◆ Work item
Output the entries word for word. Omit images.

== Data for analysis

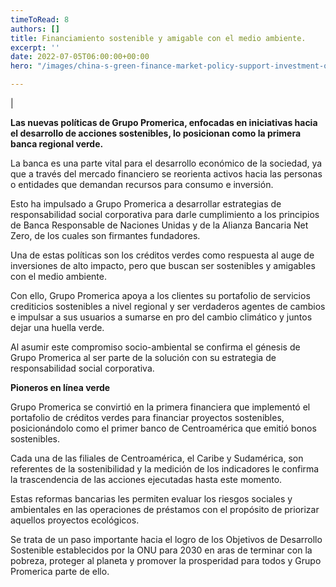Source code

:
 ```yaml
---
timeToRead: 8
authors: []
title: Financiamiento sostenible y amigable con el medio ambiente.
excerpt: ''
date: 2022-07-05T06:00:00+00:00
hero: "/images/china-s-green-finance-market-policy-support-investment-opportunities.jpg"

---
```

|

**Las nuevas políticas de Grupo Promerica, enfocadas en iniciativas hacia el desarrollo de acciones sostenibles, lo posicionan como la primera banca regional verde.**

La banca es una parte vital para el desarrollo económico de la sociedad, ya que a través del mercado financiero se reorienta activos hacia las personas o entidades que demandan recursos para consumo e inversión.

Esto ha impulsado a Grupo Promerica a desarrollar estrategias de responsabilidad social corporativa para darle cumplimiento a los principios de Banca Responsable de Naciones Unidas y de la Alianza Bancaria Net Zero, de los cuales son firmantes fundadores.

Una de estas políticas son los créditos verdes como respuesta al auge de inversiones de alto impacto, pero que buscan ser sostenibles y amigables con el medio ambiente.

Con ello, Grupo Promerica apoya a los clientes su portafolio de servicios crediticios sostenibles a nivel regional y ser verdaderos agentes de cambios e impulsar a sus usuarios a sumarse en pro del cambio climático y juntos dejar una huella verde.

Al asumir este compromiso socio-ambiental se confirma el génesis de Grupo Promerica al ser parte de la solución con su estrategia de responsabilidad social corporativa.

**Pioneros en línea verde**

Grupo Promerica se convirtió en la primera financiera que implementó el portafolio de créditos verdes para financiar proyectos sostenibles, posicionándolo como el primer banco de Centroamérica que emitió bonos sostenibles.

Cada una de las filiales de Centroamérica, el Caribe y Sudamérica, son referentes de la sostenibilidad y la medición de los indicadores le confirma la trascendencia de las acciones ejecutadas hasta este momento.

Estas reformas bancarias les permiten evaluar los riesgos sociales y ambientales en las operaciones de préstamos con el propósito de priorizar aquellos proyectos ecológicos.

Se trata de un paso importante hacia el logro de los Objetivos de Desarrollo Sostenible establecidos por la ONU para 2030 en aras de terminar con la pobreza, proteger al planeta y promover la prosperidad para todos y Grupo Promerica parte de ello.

====

◆ Task output
Source code

:
 ```yaml
---
timeToRead: 8
authors: []
title: Financiamiento sostenible y amigable con el medio ambiente.
excerpt: ''
date: 2022-07-05T06:00:00+00:00
hero: "/images/china-s-green-finance-market-policy-support-investment-opportunities.jpg"

---
```

|

**Las nuevas políticas de Grupo Promerica, enfocadas en iniciativas hacia el desarrollo de acciones sostenibles, lo posicionan como la primera banca regional verde.**

La banca es una parte vital para el desarrollo económico de la sociedad, ya que a través del mercado financiero se reorienta activos hacia las personas o entidades que demandan recursos para consumo e inversión.

Esto ha impulsado a Grupo Promerica a desarrollar estrategias de responsabilidad social corporativa para darle cumplimiento a los principios de Banca Responsable de Naciones Unidas y de la Alianza Bancaria Net Zero, de los cuales son firmantes fundadores.

Una de estas políticas son los créditos verdes como respuesta al auge de inversiones de alto impacto, pero que buscan ser sostenibles y amigables con el medio ambiente.

Con ello, Grupo Promerica apoya a los clientes su portafolio de servicios crediticios sostenibles a nivel regional y ser verdaderos agentes de cambios e impulsar a sus usuarios a sumarse en pro del cambio climático y juntos dejar una huella verde.

Al asumir este compromiso socio-ambiental se confirma el génesis de Grupo Promerica al ser parte de la solución con su estrategia de responsabilidad social corporativa.

**Pioneros en línea verde**

Grupo Promerica se convirtió en la primera financiera que implementó el portafolio de créditos verdes para financiar proyectos sostenibles, posicionándolo como el primer banco de Centroamérica que emitió bonos sostenibles.

Cada una de las filiales de Centroamérica, el Caribe y Sudamérica, son referentes de la sostenibilidad y la medición de los indicadores le confirma la trascendencia de las acciones ejecutadas hasta este momento.

Estas reformas bancarias les permiten evaluar los riesgos sociales y ambientales en las operaciones de préstamos con el propósito de priorizar aquellos proyectos ecológicos.

Se trata de un paso importante hacia el logro de los Objetivos de Desarrollo Sostenible establecidos por la ONU para 2030 en aras de terminar con la pobreza, proteger al planeta y promover la prosperidad para todos y Grupo Promerica parte de ello.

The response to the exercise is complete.